Subject: Uncredited use of website graphic
I was flattered to see an illustration I created accompanying Tom Zeller Jr.'s recent article, "When the Blogger Blogs, Can the Employer Intervene?" (http://www.nytimes.com/2005/04/18/technology/18blog.html and April 18, 2005 print p. C1).
The original concept for the illustration is due to Niall Kennedy, the startup employee featured in the article. But as reported, Niall took his artwork down soon after a talk with his employer.
I never saw Niall's original, but after reading about it, I thought his combination of graphics and themes from two different eras had been clever and thought-provoking. I wanted more people to see it, and I considered the arguments against its publication unconvincing.
So I recreated a version of Niall's poster, working from a written description he left on his weblog. In addition to the weblog software logos he used, I also added the logo of his own employer, Technorati, as further commentary. I posted the recreation to my weblog, "Gojomo". This was the exact illustration appearing in your paper and website.

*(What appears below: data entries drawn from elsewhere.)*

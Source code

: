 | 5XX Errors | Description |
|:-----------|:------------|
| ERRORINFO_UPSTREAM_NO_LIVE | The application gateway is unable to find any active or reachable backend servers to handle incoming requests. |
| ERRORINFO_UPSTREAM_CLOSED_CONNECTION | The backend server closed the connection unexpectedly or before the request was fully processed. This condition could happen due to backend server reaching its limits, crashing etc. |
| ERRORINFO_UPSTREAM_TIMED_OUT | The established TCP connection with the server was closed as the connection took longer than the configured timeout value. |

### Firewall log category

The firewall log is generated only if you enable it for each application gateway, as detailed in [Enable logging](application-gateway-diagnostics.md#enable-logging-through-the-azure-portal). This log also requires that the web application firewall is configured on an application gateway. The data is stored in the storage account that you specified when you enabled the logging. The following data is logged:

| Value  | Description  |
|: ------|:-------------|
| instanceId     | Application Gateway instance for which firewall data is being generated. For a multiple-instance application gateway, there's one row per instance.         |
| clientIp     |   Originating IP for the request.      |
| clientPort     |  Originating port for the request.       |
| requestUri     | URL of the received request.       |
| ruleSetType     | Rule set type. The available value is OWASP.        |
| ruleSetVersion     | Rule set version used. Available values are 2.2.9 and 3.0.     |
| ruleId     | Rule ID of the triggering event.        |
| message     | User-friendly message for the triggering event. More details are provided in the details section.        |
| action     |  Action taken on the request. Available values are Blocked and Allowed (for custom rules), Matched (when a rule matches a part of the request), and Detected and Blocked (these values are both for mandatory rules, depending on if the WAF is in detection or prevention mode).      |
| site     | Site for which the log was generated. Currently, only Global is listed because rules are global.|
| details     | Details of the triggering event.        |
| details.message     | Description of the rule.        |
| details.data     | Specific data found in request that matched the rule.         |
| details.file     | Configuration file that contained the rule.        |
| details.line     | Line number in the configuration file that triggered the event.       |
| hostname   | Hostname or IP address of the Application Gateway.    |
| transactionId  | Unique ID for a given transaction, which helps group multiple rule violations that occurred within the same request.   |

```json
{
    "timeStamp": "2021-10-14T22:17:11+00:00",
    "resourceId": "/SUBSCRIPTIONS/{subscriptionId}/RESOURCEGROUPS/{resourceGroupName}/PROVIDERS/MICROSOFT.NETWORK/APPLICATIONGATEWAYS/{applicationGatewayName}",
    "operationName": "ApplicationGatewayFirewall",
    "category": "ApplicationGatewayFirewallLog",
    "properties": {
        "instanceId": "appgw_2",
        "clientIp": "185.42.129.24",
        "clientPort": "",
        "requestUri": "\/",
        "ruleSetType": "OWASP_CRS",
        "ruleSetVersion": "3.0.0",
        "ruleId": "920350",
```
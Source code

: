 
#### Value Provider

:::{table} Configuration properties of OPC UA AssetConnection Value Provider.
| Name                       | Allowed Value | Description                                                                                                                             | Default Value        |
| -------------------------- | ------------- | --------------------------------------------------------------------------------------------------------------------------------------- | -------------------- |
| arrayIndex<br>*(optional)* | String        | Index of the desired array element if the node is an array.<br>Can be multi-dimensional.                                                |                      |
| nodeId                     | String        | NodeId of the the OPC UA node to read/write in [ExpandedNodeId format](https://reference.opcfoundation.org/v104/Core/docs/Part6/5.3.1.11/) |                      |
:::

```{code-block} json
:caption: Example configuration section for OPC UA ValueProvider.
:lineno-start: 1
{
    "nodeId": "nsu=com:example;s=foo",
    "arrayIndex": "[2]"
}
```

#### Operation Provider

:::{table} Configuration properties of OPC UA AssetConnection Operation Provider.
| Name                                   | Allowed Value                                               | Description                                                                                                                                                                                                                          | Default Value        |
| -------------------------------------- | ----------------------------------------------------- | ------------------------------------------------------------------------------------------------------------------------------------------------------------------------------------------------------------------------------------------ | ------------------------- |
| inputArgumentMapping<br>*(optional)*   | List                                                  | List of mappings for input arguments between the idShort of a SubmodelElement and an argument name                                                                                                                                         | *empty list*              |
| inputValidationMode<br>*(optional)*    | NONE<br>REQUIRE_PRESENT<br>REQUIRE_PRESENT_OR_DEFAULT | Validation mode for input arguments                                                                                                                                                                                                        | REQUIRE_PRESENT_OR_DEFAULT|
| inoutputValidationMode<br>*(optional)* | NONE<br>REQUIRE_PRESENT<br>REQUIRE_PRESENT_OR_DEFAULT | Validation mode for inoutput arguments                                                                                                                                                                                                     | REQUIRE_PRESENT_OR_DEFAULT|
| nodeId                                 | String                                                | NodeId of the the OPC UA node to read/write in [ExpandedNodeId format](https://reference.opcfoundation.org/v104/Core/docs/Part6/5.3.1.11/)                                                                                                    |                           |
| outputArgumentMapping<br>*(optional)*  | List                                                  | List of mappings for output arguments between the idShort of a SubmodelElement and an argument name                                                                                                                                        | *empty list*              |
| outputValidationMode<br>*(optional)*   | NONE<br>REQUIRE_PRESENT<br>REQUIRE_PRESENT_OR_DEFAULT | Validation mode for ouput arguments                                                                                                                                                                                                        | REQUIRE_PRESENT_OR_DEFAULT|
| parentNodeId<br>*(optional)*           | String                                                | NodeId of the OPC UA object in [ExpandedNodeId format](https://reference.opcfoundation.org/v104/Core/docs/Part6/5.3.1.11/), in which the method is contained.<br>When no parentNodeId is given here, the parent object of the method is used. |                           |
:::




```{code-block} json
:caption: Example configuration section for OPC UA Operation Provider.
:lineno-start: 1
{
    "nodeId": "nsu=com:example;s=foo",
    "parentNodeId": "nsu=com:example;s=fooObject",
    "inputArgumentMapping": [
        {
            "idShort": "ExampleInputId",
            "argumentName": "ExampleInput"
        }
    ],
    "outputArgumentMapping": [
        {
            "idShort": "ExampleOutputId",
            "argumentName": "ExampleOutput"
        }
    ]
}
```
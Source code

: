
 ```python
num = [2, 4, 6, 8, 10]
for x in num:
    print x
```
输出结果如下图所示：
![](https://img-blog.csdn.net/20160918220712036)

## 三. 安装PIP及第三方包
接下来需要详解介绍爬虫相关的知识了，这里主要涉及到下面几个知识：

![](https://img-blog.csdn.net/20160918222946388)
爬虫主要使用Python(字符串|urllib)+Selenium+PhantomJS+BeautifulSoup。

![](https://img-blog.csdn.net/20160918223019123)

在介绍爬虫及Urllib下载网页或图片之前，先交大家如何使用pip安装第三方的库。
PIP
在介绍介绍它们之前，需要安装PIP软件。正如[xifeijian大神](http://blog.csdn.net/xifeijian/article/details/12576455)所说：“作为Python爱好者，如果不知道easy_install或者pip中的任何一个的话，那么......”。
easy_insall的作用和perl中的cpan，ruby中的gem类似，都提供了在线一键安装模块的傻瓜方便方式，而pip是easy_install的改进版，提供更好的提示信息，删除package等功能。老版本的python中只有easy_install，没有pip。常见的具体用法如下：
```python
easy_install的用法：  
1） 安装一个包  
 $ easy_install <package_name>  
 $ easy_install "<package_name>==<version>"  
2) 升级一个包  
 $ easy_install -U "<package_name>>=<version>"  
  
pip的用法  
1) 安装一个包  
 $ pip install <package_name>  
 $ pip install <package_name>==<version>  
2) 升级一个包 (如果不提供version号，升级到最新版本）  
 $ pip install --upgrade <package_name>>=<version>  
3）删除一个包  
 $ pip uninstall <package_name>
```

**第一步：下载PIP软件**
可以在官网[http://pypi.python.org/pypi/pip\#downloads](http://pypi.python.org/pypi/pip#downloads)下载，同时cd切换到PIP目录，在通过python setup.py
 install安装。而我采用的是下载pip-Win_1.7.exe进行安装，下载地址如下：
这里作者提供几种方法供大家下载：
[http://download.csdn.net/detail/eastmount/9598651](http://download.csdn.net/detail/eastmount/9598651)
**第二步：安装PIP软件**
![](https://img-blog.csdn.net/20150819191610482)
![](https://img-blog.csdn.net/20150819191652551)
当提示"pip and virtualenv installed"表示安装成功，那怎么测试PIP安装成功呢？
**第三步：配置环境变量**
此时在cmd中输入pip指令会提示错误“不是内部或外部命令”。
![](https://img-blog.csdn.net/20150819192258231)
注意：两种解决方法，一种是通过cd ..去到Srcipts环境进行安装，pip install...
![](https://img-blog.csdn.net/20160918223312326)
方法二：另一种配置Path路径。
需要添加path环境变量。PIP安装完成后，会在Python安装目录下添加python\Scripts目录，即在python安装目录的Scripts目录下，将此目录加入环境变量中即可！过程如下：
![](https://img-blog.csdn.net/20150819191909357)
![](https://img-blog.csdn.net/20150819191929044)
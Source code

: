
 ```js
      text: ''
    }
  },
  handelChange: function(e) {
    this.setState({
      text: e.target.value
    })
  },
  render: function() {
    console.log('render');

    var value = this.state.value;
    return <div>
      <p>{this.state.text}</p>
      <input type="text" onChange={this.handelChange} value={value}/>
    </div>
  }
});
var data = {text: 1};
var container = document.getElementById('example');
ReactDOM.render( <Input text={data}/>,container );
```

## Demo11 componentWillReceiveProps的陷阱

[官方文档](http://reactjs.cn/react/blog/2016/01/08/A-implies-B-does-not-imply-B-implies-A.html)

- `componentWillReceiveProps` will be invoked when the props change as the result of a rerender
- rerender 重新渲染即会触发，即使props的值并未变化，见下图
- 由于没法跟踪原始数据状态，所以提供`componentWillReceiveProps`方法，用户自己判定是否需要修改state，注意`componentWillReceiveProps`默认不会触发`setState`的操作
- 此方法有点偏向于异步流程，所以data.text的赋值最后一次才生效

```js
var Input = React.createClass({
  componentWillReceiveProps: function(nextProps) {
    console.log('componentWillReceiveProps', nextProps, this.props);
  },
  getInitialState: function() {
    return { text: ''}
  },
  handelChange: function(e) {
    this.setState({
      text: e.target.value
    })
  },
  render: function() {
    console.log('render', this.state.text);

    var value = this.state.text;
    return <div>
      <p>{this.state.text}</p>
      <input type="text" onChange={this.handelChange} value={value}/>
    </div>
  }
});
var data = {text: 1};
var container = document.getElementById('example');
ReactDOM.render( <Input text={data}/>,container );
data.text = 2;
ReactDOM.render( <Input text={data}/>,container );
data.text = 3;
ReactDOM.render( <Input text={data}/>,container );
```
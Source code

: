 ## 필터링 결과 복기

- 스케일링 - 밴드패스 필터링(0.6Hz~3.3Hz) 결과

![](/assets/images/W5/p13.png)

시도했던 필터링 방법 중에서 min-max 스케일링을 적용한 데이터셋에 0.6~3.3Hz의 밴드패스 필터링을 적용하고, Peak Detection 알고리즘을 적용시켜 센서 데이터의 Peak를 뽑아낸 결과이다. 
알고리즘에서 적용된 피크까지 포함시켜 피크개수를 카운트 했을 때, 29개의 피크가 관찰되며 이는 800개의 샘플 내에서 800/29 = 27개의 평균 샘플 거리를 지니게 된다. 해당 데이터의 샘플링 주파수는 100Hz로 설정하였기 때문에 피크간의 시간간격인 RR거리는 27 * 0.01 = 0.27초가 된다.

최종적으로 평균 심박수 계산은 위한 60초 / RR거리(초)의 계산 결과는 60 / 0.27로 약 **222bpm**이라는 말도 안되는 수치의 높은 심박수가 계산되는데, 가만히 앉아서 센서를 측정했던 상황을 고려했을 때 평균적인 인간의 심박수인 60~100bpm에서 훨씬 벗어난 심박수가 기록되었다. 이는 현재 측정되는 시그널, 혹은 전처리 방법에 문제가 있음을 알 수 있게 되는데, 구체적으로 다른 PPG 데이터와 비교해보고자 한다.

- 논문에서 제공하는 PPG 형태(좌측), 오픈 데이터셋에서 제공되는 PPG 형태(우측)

I'm glad the Times concurs with my editorial judgement: the picture itself is an interesting part of the story, and there's no reasonable grounds for hiding it. I'm also happy that the Times has exposed the composition to a much larger audience -- my goal in recreating a version of Niall's poster.
However, shouldn't the source of the illustration have been credited? The "recreation" you published wasn't Niall's or that of a Times staff artist, as someone might infer from your caption: "A recreation of Niall Kennedy's posting." The image you published was copied directly from my website.
Would you please correct the online form of the article to include a customary photo/illustration credit?